Our last event of the semester is coming up on April 24th, and I hope it’s one that you’ll all join me in participating in. Denim Day is an international campaign sponsored by the non-profit, Peace Over Violence, in opposition to rape and all forms of sexual violence. The story of Denim Day began in Italy in 1992 when an 18 year-old woman was raped by her 45 year-old driving instructor. She reported the rape and the perpetrator was arrested and prosecuted. After being sent to prison, the man filed an appeal claiming the two had engaged in consensual sex. A statement from the Court stated that because the victim was wearing tight jeans, she must have helped him remove them, and by removing her jeans… she consented. The “jeans alibi” devastated women of the Italian Parliament, who together launched a protest by wearing jeans and gathering on the steps of the Supreme Court. The first Denim Day in the United States took place in 1999 in L.A.
Since then, men and women across the country and around the world have celebrated Denim Day on the last Wednesday in April. We ask that you join-in by wearing jeans and visiting our table in the Flynn Campus Union between 9 a.m. and 4 p.m. to get involved, learn more, and use your voice.

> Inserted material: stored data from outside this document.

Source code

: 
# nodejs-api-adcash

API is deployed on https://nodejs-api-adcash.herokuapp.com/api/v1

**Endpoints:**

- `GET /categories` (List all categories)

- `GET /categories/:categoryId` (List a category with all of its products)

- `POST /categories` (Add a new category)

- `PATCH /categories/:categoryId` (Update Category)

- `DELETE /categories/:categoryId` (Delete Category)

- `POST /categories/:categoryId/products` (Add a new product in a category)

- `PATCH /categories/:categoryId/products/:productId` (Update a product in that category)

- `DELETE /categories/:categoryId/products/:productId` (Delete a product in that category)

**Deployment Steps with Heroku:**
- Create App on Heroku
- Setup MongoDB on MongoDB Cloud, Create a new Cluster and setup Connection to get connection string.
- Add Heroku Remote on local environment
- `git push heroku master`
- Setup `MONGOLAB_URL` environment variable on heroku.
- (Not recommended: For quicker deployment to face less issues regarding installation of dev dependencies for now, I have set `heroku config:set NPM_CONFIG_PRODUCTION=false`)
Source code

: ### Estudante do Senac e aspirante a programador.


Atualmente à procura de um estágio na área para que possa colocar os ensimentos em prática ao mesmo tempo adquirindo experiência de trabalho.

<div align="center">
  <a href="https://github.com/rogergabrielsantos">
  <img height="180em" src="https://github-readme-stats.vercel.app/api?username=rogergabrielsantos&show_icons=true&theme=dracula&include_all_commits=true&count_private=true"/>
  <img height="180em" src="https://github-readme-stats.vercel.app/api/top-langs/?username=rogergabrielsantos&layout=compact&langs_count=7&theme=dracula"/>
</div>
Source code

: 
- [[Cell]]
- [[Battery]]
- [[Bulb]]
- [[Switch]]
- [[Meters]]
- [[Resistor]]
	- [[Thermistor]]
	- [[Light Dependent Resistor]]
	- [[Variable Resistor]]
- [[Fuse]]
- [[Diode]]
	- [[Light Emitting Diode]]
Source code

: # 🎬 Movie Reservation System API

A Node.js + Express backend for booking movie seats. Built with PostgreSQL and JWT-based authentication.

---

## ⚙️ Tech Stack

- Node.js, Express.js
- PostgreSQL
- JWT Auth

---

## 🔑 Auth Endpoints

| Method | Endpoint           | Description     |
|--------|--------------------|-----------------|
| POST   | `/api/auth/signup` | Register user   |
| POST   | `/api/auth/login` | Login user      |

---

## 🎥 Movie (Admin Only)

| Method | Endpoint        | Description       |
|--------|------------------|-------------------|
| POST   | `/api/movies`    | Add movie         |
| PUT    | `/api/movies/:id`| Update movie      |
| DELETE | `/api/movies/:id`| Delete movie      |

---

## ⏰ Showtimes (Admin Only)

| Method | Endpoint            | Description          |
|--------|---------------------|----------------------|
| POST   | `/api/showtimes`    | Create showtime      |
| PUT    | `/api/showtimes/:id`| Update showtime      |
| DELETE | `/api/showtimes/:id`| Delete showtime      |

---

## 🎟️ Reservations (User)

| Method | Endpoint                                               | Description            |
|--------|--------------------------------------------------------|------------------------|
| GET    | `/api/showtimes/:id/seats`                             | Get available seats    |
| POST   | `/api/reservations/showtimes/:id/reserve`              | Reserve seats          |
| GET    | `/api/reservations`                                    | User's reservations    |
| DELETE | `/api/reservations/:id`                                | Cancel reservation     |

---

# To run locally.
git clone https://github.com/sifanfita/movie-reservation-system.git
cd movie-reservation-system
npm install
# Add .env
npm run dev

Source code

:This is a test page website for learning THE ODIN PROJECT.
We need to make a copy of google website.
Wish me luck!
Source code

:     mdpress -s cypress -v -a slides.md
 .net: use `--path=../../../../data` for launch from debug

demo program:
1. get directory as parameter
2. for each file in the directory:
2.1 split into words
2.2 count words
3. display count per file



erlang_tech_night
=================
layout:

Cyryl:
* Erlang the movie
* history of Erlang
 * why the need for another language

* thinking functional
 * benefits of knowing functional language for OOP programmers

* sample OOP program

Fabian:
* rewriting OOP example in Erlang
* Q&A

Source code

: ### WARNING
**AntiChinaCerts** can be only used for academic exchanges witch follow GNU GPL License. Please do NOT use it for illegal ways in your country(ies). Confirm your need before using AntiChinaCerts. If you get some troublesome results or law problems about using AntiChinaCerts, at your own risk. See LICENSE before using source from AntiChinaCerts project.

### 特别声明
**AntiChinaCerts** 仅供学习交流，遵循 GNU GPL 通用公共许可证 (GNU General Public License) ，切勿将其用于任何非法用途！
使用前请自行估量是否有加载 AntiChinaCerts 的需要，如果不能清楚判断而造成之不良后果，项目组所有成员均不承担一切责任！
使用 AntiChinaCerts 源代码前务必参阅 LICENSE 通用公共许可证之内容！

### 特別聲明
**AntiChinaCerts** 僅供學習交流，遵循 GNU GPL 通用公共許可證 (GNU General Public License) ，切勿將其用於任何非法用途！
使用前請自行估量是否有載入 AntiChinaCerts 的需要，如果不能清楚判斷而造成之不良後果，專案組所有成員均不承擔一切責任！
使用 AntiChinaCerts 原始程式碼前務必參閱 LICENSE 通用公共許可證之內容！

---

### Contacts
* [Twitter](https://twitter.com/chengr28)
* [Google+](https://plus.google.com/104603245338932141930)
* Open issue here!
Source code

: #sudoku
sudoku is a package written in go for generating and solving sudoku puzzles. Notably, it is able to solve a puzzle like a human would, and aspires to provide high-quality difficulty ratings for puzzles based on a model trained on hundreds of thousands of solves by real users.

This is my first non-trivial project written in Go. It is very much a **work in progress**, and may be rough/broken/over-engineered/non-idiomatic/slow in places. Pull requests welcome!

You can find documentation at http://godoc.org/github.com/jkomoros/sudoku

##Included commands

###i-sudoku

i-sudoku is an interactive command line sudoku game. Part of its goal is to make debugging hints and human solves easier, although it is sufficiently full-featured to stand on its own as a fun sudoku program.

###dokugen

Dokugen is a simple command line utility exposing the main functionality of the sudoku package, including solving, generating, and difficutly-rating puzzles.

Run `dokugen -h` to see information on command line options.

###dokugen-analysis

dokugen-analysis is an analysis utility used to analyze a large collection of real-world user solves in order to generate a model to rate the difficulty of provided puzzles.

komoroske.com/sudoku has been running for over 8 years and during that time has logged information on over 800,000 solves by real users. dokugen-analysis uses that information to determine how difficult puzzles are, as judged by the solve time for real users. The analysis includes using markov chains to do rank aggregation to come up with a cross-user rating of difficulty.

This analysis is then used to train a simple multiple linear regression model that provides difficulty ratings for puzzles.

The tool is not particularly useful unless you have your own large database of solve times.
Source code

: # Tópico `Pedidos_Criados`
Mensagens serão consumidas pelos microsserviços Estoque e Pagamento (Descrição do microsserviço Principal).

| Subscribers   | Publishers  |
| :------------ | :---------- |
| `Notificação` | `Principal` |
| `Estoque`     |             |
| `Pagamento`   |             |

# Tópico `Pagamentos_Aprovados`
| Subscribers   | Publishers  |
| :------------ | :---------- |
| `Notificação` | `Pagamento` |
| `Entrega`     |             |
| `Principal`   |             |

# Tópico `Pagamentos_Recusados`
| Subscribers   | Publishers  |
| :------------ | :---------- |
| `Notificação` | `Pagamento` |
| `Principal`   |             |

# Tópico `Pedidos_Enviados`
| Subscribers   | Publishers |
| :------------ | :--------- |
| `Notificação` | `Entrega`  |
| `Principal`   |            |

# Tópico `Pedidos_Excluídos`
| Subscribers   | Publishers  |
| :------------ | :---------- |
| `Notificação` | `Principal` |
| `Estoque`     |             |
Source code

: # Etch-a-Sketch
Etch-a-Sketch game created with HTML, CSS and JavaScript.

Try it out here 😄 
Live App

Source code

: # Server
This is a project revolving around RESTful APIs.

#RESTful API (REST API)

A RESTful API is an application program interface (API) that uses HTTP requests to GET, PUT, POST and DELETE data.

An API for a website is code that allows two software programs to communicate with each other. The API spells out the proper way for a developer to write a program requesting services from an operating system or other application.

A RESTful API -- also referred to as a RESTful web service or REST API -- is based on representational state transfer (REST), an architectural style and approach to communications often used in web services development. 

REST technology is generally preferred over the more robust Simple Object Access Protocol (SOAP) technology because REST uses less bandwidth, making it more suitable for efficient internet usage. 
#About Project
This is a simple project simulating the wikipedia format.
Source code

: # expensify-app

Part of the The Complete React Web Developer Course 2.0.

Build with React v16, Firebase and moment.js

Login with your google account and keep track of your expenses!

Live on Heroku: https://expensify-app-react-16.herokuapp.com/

While this month gives us a wonderful opportunity to talk about our role in ending sexual violence, this is a conversation that began long before April started and will keep going long after. Springfield College is committed to doing our part all year round. Some of you may have seen me (and some of you may have avoided me) tabling in the Union or Learning Commons or Wellness Center – handing out consent Valentines, sharing how “boos” can affect consent before Halloween, or talking about the healthy relationships we’re thankful for before Thanksgiving break. You may have seen or attended one of our monthly trainings which ranged in topics from how to support trans and gender non-conforming students to how to file a Title IX report, or met Sue Nowlan and I as we trained your club, leadership, or athletic team.
In addition to year-round programming and activities, we are also proud to be the first institution in the area to create a partnership with the YWCA of Western Massachusetts. The YWCA provides around-the-clock resources for students, faculty, and staff. The licensed counselors and social workers at the YWCA provide 24-hour support through escort services, safety planning, and counseling through its hotline. You can reach the YWCA at any time day or night by calling (413) 733-7100.
As we close out the month, I hope you’ll join me, not only in attending our upcoming events but join me in the fight against sexual violence. Join me by asking questions, by learning more. Join me by referring your friends to the programs and services available to them. Join me by setting expectations, by calling our poor behaviors, and by helping one another. Join me in using your voice to create change.